08/11/2019
Ich feier die Menschen, die vor 30 Jahren erfolgreich für die Freiheit eines ganzen Landes gekämpft haben. Und ich feier die gesamtdeutsche Gesellschaft, die trotz aller Widrigkeiten, Herausforderungen und sogar trotz verpasster Chancen, dafür gesorgt hat, dass das friedliche Zusammenleben seit 89/90 selbstverständlich war und ist.
Mein Anteil daran und der meiner Generation - sowie den nachfolgenden - ist naturgemäß sehr gering. Und selbst das ist ein Euphemismus. Der allergrößte Teil der Menschen in diesem Land gehört, unabhängig von ihrer Herkunft, zu den Nutznießern dieser jüngeren Geschichte, wenn es um Kultur, Perspektiven und die freie Entfaltung geht. Das gilt speziell für die Bürger*innen der ehem. DDR, aber auch für andere Seite der damaligen Grenze. Aber gilt das auch uneingeschränkt für die berufliche, finanzielle oder wirtschaftliche Entwicklung nach 1989? Natürlich nicht und vor allem ganz offensichtlich nicht. Doch die Wende dafür verantwortlich zu machen, ist nicht nur falsch, sondern diskreditiert die dahinter stehende Leistung und den Mut, die für die Revolution und den bekannten Ausgang der Geschichte nötig gewesen ist.
Genauso ist es falsch, auch noch in 2019 das damals verwendete Framing von Mauerfall, Wiedervereinigigung oder Währungsunion zu verwenden. (Die Rede von den „neuen Bundesländern“ kam der Wahrheit noch am nächsten.) Die Mauer ist nicht aufgrund einer Laune der Natur umgekippt und es wurden eben nicht zwei Systeme in Bezug auf Politik, Gesetzgebung oder Bezahlarten zusammengeführt. Zum Teil leider, in vielen anderen Aspekten zum Glück.
Es gibt genügend Aufgaben und Herausforderungen aus dieser Zeit, die ungenügend thematisiert und damit ungelöst sind. Einige davon finden in der Kommunikation und den Erfolgen der AxD aktueller denn je ihren Widerhall.
Wie steht es zum Beispiel um den Anteil der ostdeutschen Biografien in den Führungsebenen der Ministerien, den Universitäten oder den Dax-Unternehmen?

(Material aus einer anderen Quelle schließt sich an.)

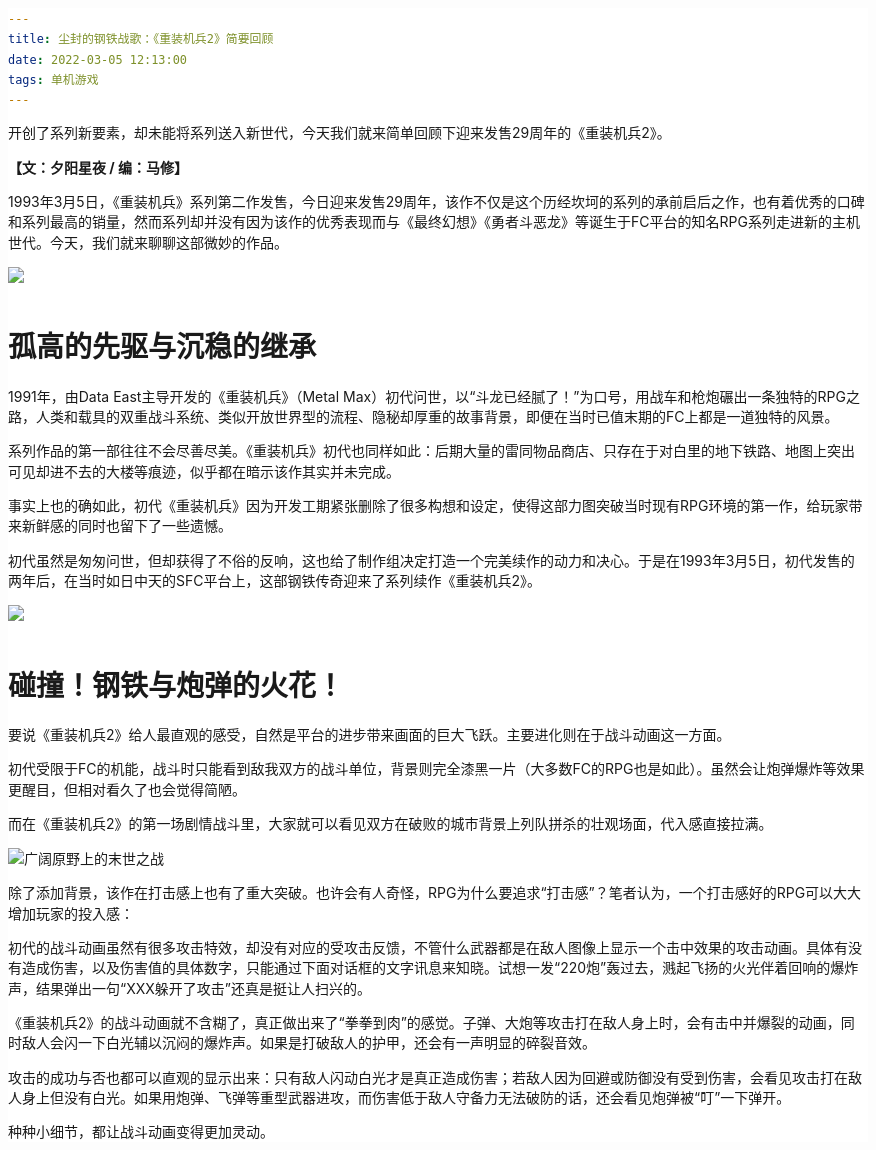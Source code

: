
 ```yaml
---
title: 尘封的钢铁战歌：《重装机兵2》简要回顾
date: 2022-03-05 12:13:00
tags: 单机游戏
---
```

<meta name="referrer" content="no-referrer" />

开创了系列新要素，却未能将系列送入新世代，今天我们就来简单回顾下迎来发售29周年的《重装机兵2》。

 **【文：夕阳星夜 / 编：马修】**  

1993年3月5日，《重装机兵》系列第二作发售，今日迎来发售29周年，该作不仅是这个历经坎坷的系列的承前启后之作，也有着优秀的口碑和系列最高的销量，然而系列却并没有因为该作的优秀表现而与《最终幻想》《勇者斗恶龙》等诞生于FC平台的知名RPG系列走进新的主机世代。今天，我们就来聊聊这部微妙的作品。

![](//i0.hdslb.com/bfs/article/1651a3510612b064ee884b12aaddbe5282a545eb.png)

# 孤高的先驱与沉稳的继承  

1991年，由Data East主导开发的《重装机兵》（Metal
Max）初代问世，以“斗龙已经腻了！”为口号，用战车和枪炮碾出一条独特的RPG之路，人类和载具的双重战斗系统、类似开放世界型的流程、隐秘却厚重的故事背景，即便在当时已值末期的FC上都是一道独特的风景。

系列作品的第一部往往不会尽善尽美。《重装机兵》初代也同样如此：后期大量的雷同物品商店、只存在于对白里的地下铁路、地图上突出可见却进不去的大楼等痕迹，似乎都在暗示该作其实并未完成。

事实上也的确如此，初代《重装机兵》因为开发工期紧张删除了很多构想和设定，使得这部力图突破当时现有RPG环境的第一作，给玩家带来新鲜感的同时也留下了一些遗憾。

初代虽然是匆匆问世，但却获得了不俗的反响，这也给了制作组决定打造一个完美续作的动力和决心。于是在1993年3月5日，初代发售的两年后，在当时如日中天的SFC平台上，这部钢铁传奇迎来了系列续作《重装机兵2》。

![](//i0.hdslb.com/bfs/article/8ca78537d6069a132017b6b76a68e20415fa0d45.png)

# 碰撞！钢铁与炮弹的火花！  

要说《重装机兵2》给人最直观的感受，自然是平台的进步带来画面的巨大飞跃。主要进化则在于战斗动画这一方面。

初代受限于FC的机能，战斗时只能看到敌我双方的战斗单位，背景则完全漆黑一片（大多数FC的RPG也是如此）。虽然会让炮弹爆炸等效果更醒目，但相对看久了也会觉得简陋。

而在《重装机兵2》的第一场剧情战斗里，大家就可以看见双方在破败的城市背景上列队拼杀的壮观场面，代入感直接拉满。

![](//i0.hdslb.com/bfs/article/059715d23ec7d609e07938664980a80fa57d284f.png)广阔原野上的末世之战

除了添加背景，该作在打击感上也有了重大突破。也许会有人奇怪，RPG为什么要追求“打击感”？笔者认为，一个打击感好的RPG可以大大增加玩家的投入感：  

初代的战斗动画虽然有很多攻击特效，却没有对应的受攻击反馈，不管什么武器都是在敌人图像上显示一个击中效果的攻击动画。具体有没有造成伤害，以及伤害值的具体数字，只能通过下面对话框的文字讯息来知晓。试想一发“220炮”轰过去，溅起飞扬的火光伴着回响的爆炸声，结果弹出一句“XXX躲开了攻击”还真是挺让人扫兴的。

《重装机兵2》的战斗动画就不含糊了，真正做出来了“拳拳到肉”的感觉。子弹、大炮等攻击打在敌人身上时，会有击中并爆裂的动画，同时敌人会闪一下白光辅以沉闷的爆炸声。如果是打破敌人的护甲，还会有一声明显的碎裂音效。

攻击的成功与否也都可以直观的显示出来：只有敌人闪动白光才是真正造成伤害；若敌人因为回避或防御没有受到伤害，会看见攻击打在敌人身上但没有白光。如果用炮弹、飞弹等重型武器进攻，而伤害低于敌人守备力无法破防的话，还会看见炮弹被“叮”一下弹开。

种种小细节，都让战斗动画变得更加灵动。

Fangfrage.
Denn dreißig Jahre nach dem Ende der DDR wurde der größte Teil der heute berufstätigen Menschen gesamtdeutsch sozialisiert und hat seinen berufliche Karriere erst nach 1989 begonnen. Und auch abgesehen von prozentualen Anteil der Menschen aus den damaligen Republiken ist es doch eher ein Aspekt von Infrastruktur und Bildung, von De-Ökonomisierung und Abwanderung, dass es diese ungleichmäßige Verteilung - nicht nur in Politik und Wirtschaft - immer noch gibt.
Natürlich existieren Gegenbeispiele und Erfolgsgeschichten zu genutzten Chancen, beruflichen Aufstiegen und gefestigten Regionen auch zwischen Usedom und Görlitz, die man erzählen kann und erzählen sollte. Kampagnen und Publikationen jedoch, die diese Geschichten zum Jahrestag vor allem in Abgrenzung zum ehemaligen Westen exotisieren und glorifizieren, lassen diese Leistungen kleiner und seltener Erscheinen, als sie sind. Stattdessen behindern sie die nötige Normalität, den überfälligen Austausch sowie das Lösen der Aufgaben, die sich durch die 40jährige Trennung der beiden deutschen Staaten angestaut haben und zum
Teil noch nicht gelöst sind.
Deshalb lasst uns in diesen Tagen gemeinsam feiern und das Ost-/Westding endlich hinter uns lassen, ohne die Fehler und Versäumnisse, aber auch ohne die Erfolge und die historischen Leistungen zu vergessen, da wir nur auf diesem Wege daraus lernen können, ohne zu belehren. Es ist - und das sollte die Erkenntnis sein - unsere gemeinsame Vergangenheit und vor allem unsere gemeinsame Zukunft.